ACTIVITY: For the data below, please report each line where the word "list" is found.

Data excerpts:
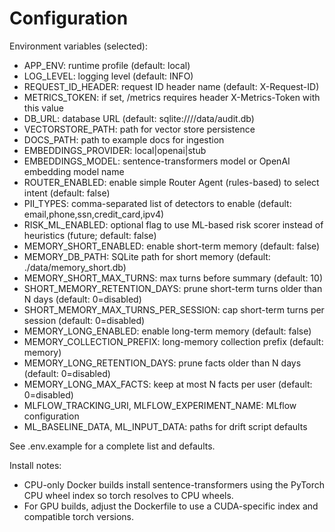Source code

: # Configuration

Environment variables (selected):

- APP_ENV: runtime profile (default: local)
- LOG_LEVEL: logging level (default: INFO)
- REQUEST_ID_HEADER: request ID header name (default: X-Request-ID)
- METRICS_TOKEN: if set, /metrics requires header X-Metrics-Token with this value
- DB_URL: database URL (default: sqlite:////data/audit.db)
- VECTORSTORE_PATH: path for vector store persistence
- DOCS_PATH: path to example docs for ingestion
- EMBEDDINGS_PROVIDER: local|openai|stub
- EMBEDDINGS_MODEL: sentence-transformers model or OpenAI embedding model name
- ROUTER_ENABLED: enable simple Router Agent (rules-based) to select intent (default: false)
- PII_TYPES: comma-separated list of detectors to enable (default: email,phone,ssn,credit_card,ipv4)
- RISK_ML_ENABLED: optional flag to use ML-based risk scorer instead of heuristics (future; default: false)
- MEMORY_SHORT_ENABLED: enable short-term memory (default: false)
- MEMORY_DB_PATH: SQLite path for short memory (default: ./data/memory_short.db)
- MEMORY_SHORT_MAX_TURNS: max turns before summary (default: 10)
- SHORT_MEMORY_RETENTION_DAYS: prune short-term turns older than N days (default: 0=disabled)
- SHORT_MEMORY_MAX_TURNS_PER_SESSION: cap short-term turns per session (default: 0=disabled)
- MEMORY_LONG_ENABLED: enable long-term memory (default: false)
- MEMORY_COLLECTION_PREFIX: long-memory collection prefix (default: memory)
- MEMORY_LONG_RETENTION_DAYS: prune facts older than N days (default: 0=disabled)
- MEMORY_LONG_MAX_FACTS: keep at most N facts per user (default: 0=disabled)
- MLFLOW_TRACKING_URI, MLFLOW_EXPERIMENT_NAME: MLflow configuration
- ML_BASELINE_DATA, ML_INPUT_DATA: paths for drift script defaults

See .env.example for a complete list and defaults.

Install notes:
- CPU-only Docker builds install sentence-transformers using the PyTorch CPU wheel index so torch resolves to CPU wheels.
- For GPU builds, adjust the Dockerfile to use a CUDA-specific index and compatible torch versions.
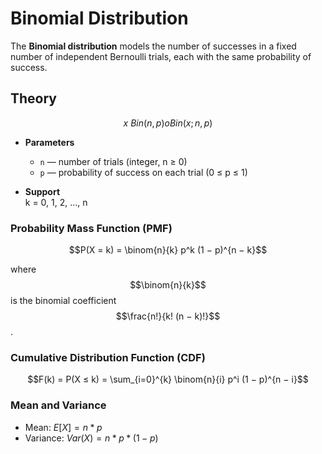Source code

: # Binomial Distribution

The **Binomial distribution** models the number of successes in a fixed number of independent Bernoulli trials, each with the same probability of success.

## Theory

$$x~Bin(n, p) o Bin(x; n, p)$$

- **Parameters**  
  - `n` — number of trials (integer, n ≥ 0)  
  - `p` — probability of success on each trial (0 ≤ p ≤ 1)

- **Support**  
  k = 0, 1, 2, …, n

### Probability Mass Function (PMF)

$$P(X = k) = \binom{n}{k} p^k (1 − p)^{n − k}$$

where 
$$\binom{n}{k}$$ 
is the binomial coefficient 
$$\frac{n!}{k! (n − k)!}$$.

### Cumulative Distribution Function (CDF)

$$F(k) = P(X ≤ k) = \sum_{i=0}^{k} \binom{n}{i} p^i (1 − p)^{n − i}$$

### Mean and Variance

- Mean: $E[X] = n * p$  
- Variance: $Var(X) = n * p * (1 − p)$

THE ANSWER:
- PII_TYPES: comma-separated list of detectors to enable (default: email,phone,ssn,credit_card,ipv4)
See .env.example for a complete list and defaults.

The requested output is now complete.